__AIM OF THE EXERCISE__
Scan the data below and copy each line where "with" occurs.

__Collected data__
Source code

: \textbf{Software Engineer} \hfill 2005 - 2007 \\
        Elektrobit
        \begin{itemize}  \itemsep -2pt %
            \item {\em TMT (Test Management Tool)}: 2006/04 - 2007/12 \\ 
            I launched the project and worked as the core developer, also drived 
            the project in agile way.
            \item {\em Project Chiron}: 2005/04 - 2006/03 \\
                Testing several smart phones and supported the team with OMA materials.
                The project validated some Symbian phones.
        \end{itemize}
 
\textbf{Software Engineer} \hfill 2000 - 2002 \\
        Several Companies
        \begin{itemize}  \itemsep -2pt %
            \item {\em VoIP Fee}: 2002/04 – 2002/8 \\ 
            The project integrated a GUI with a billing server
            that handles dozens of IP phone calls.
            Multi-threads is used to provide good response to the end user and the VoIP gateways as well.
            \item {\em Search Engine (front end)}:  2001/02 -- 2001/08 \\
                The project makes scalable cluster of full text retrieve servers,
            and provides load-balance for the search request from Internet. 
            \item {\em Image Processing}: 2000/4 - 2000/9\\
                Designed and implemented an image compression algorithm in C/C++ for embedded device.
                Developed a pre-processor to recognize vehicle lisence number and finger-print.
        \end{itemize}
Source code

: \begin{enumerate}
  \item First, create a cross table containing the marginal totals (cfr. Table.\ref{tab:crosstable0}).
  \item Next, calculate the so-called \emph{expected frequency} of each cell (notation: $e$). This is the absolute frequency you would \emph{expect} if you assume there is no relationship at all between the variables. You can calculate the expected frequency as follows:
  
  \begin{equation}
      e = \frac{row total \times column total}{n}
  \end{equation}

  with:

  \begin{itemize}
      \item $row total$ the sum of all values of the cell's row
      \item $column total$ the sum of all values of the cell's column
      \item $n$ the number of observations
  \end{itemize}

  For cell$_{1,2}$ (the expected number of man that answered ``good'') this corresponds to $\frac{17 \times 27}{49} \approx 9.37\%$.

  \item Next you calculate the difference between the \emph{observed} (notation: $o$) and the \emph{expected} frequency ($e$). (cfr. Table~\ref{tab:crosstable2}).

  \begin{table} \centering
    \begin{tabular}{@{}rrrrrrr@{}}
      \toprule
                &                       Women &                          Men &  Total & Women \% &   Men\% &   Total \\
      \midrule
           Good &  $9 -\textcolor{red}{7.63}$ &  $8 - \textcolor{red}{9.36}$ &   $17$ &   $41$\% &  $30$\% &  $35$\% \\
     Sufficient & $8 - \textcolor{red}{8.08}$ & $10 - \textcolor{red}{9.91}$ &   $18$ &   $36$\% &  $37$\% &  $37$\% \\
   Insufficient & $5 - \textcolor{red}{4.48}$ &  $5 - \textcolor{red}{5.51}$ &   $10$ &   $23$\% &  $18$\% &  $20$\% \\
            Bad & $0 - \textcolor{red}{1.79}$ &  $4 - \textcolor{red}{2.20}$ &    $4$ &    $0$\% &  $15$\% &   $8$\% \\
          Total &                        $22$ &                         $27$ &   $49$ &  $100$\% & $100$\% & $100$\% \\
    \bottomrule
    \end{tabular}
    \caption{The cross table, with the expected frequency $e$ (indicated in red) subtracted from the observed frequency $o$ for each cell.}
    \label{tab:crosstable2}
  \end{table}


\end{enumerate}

__RESPONSE FOR THIS EXERCISE__
                Testing several smart phones and supported the team with OMA materials.
            The project integrated a GUI with a billing server
  with:
    \caption{The cross table, with the expected frequency $e$ (indicated in red) subtracted from the observed frequency $o$ for each cell.}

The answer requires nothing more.